How do I break into a cybersecurity analyst career?
When they’ve completed their training, many cybersecurity analysts start their career as a junior cybersecurity analyst, an entry-level position that often doesn’t call for much (if any) experience. Junior cybersecurity analysts are often tasked with conducting vulnerability assessments and helping senior cybersecurity experts monitor networks for intrusions.
Once you’re in a more junior role, pay close attention to the aspects of cybersecurity work that appeal to you. Do you like doing malware analysis, for instance? Or does working with a ‘red team’ appeal to your inner hacker? Consider focusing your learning time on your interests; those with specialized skills can find lots of high-paying opportunities.
In general, laddering up your cybersecurity career depends on three things:
- Educating yourself: Whether or not you have a degree, you should demonstrate to prospective employers that you’re continuously learning new skills and you’re curious about the cybersecurity industry as a whole.
- Getting experience: Even if you lack a lot of experience as a cybersecurity analyst, participating in bug hunts and other “personal” projects can show you have the foundation necessary for the analyst job.
- Applying for roles and meeting future employers: Networking is an essential element of the job hunt; in addition to applying for jobs, it also pays to reach out to senior analysts and other cybersecurity professionals for informational interviews (and potential mentorships, even).
If you can master those elements, you can build out a sustainable career as a cybersecurity analyst.
How much do cybersecurity analysts earn?
Recent CyberSeek data suggests that cybersecurity analyst is a mid-level cybersecurity position with room for advancement into more senior-level positions; the same data lists the average salary at $107,500. The Wall Street Journal recently suggested that the average cybersecurity budget will increase by about 6 percent this year, which means organizations will find the cash to pay analysts a solid salary—provided those analysts fit an employer’s needs.

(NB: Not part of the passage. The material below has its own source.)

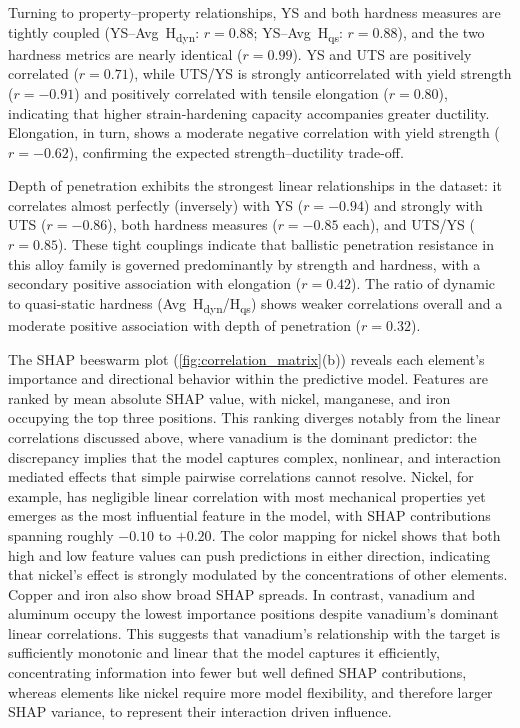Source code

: Turning to property--property relationships, YS and both hardness measures are tightly coupled (YS--Avg~H\textsubscript{dyn}: $r = 0.88$; YS--Avg~H\textsubscript{qs}: $r = 0.88$), and the two hardness metrics are nearly identical ($r = 0.99$). YS and UTS are positively correlated ($r = 0.71$), while UTS/YS is strongly anticorrelated with yield strength ($r = -0.91$) and positively correlated with tensile elongation ($r = 0.80$), indicating that higher strain-hardening capacity accompanies greater ductility. Elongation, in turn, shows a moderate negative correlation with yield strength ($r = -0.62$), confirming the expected strength--ductility trade-off.

Depth of penetration exhibits the strongest linear relationships in the dataset: it correlates almost perfectly (inversely) with YS ($r = -0.94$) and strongly with UTS ($r = -0.86$), both hardness measures ($r = -0.85$ each), and UTS/YS ($r = 0.85$). These tight couplings indicate that ballistic penetration resistance in this alloy family is governed predominantly by strength and hardness, with a secondary positive association with elongation ($r = 0.42$). The ratio of dynamic to quasi-static hardness (Avg~H\textsubscript{dyn}/H\textsubscript{qs}) shows weaker correlations overall and a moderate positive association with depth of penetration ($r = 0.32$).

The SHAP beeswarm plot (\autoref{fig:correlation_matrix}(b)) reveals each element's importance and directional behavior within the predictive model. Features are ranked by mean absolute SHAP value, with nickel, manganese, and iron occupying the top three positions. This ranking diverges notably from the linear correlations discussed above, where vanadium is the dominant predictor: the discrepancy implies that the model captures complex, nonlinear, and interaction mediated effects that simple pairwise correlations cannot resolve. Nickel, for example, has negligible linear correlation with most mechanical properties yet emerges as the most influential feature in the model, with SHAP contributions spanning roughly $-0.10$ to $+0.20$. The color mapping for nickel shows that both high and low feature values can push predictions in either direction, indicating that nickel's effect is strongly modulated by the concentrations of other elements. Copper and iron also show broad SHAP spreads. In contrast, vanadium and aluminum occupy the lowest importance positions despite vanadium's dominant linear correlations. This suggests that vanadium's relationship with the target is sufficiently monotonic and linear that the model captures it efficiently, concentrating information into fewer but well defined SHAP contributions, whereas elements like nickel require more model flexibility, and therefore larger SHAP variance, to represent their interaction driven influence.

Meanwhile, the Dice Tech Salary Report lists the average cybersecurity analyst salary at $96,379 per year, down year-over-year by 5.7 percent. While that’s a bit below the average technology professional salary of $111,348, an analyst’s salary can increase significantly with added skills and experience. (Don’t worry too much about that year-over-year decline; cybersecurity positions are in demand, and many professions’ salaries naturally fluctuate over the years.)